The dozens of other kids already assembled not-so-casually eyeball the 15-year-old they all think is the best skater in Walthill – that they all look up to.
The speeches begin.
“This is your skate park,” Mike Grant, serving as master of ceremonies, says to the children of Walthill, who listen quietly. “This belongs to you. Respect it. Take care of it.”
He announces plans to build a Boys and Girls’ Club next to the skate park next year. The kids and adults cheer.
“Our community is the best, no matter what people say,” Grant says. “And you guys are the best thing that is happening in this community.”
Starita talks about the history of Dr. Susan, how she believed in the latest medicine, and also in old-fashioned fresh air and sunshine.
“We are trying to give you some good medicine right now,” he says.
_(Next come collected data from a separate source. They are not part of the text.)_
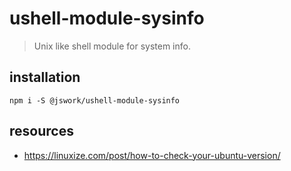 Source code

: # ushell-module-sysinfo
> Unix like shell module for system info.

## installation
```shell
npm i -S @jswork/ushell-module-sysinfo
```

## resources
- https://linuxize.com/post/how-to-check-your-ubuntu-version/ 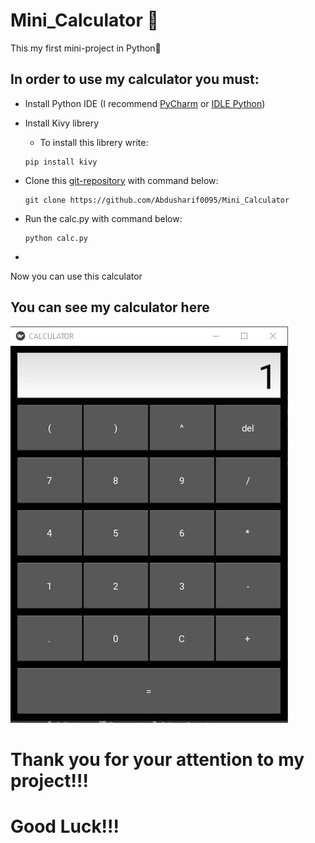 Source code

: # Mini_Calculator 🧮
This my first mini-project in Python🎉
## In order to use my calculator you must:
- Install Python IDE (I recommend [PyCharm](https://www.jetbrains.com/ru-ru/pycharm/download/) or [IDLE Python](https://www.python.org/downloads)) </li>
- Install Kivy librery
    + To install this librery write: 
    
    ```
    pip install kivy
    ```
 - Clone this [git-repository](https://github.com/Abdusharif0095/Mini_Calculator) with command below:
   ```
   git clone https://github.com/Abdusharif0095/Mini_Calculator
   ```
- Run the calc.py with command below:
  ```
  python calc.py
  ```
 - 
Now you can use this calculator 
 
## You can see my calculator here <br>
![Image](view.jpg)

# Thank you for your attention to my project!!!
# Good Luck!!!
The kids continue to listen patiently, but in truth Junior, a 13-year-old named Moises Del Angel and the rest of them are increasingly desperate for the raffle.
A Lincoln skate shop has donated three brand-new skateboards to be given away today, as soon as the speeches end. As the last one does, Moises edges nearer the skateboards, trying to get a better look. He asks how much they are worth. They are $140, he is told.
Moises does not have $140. Like most kids here, he does not have a board – he’s been borrowing Junior’s, and every day after school Junior has been teaching him where to put his feet and how to do basic tricks.
Moises audibly schemes ways to use all of his savings to buy it off a kid who wins one. Maybe $20 will do the trick, he thinks. He has saved $20, all the money he has, to buy a skateboard.
Finally, the raffle begins, and Mike Grant calls the first name.
“John Sherman Jr.!” he yells. “Junior!”
Some kids laugh. Some throw up their hands in mock horror at the unfairness of the Tony Hawk of Walthill winning the first free skateboard. But then the crowd grows silent. Cute kindergartners and gawky middle schoolers freeze in place. They watch as the best skateboarder they know grabs the board, holds it briefly aloft and begins to walk.
He walks right toward the crowd of young kids. He beelines to one.
He bends slightly, extends his arm and hands the brand-new skateboard to Moises Del Angel.
The one they call Junior has just melted every adult assembled at this city park, every adult that aches for the future of these kids, every Native elder and stranger who has fought and clawed to lower their depression and steer them into the future and build them a skate park that can tantalize them, too.
He has just told the assembled guests something profound about the Omaha Reservation, explained the line running between Dr. Susan to himself and far beyond into the hazy future, and he has done so without uttering a single word.
Junior does not own a cell phone. He does not own a computer with wireless Internet access. He has just given away the nicest skateboard in all of Thurston County. He has done so because that is who he is.
“I was praying for Moises to win,” Junior says before he skates away. “I mean, why not?”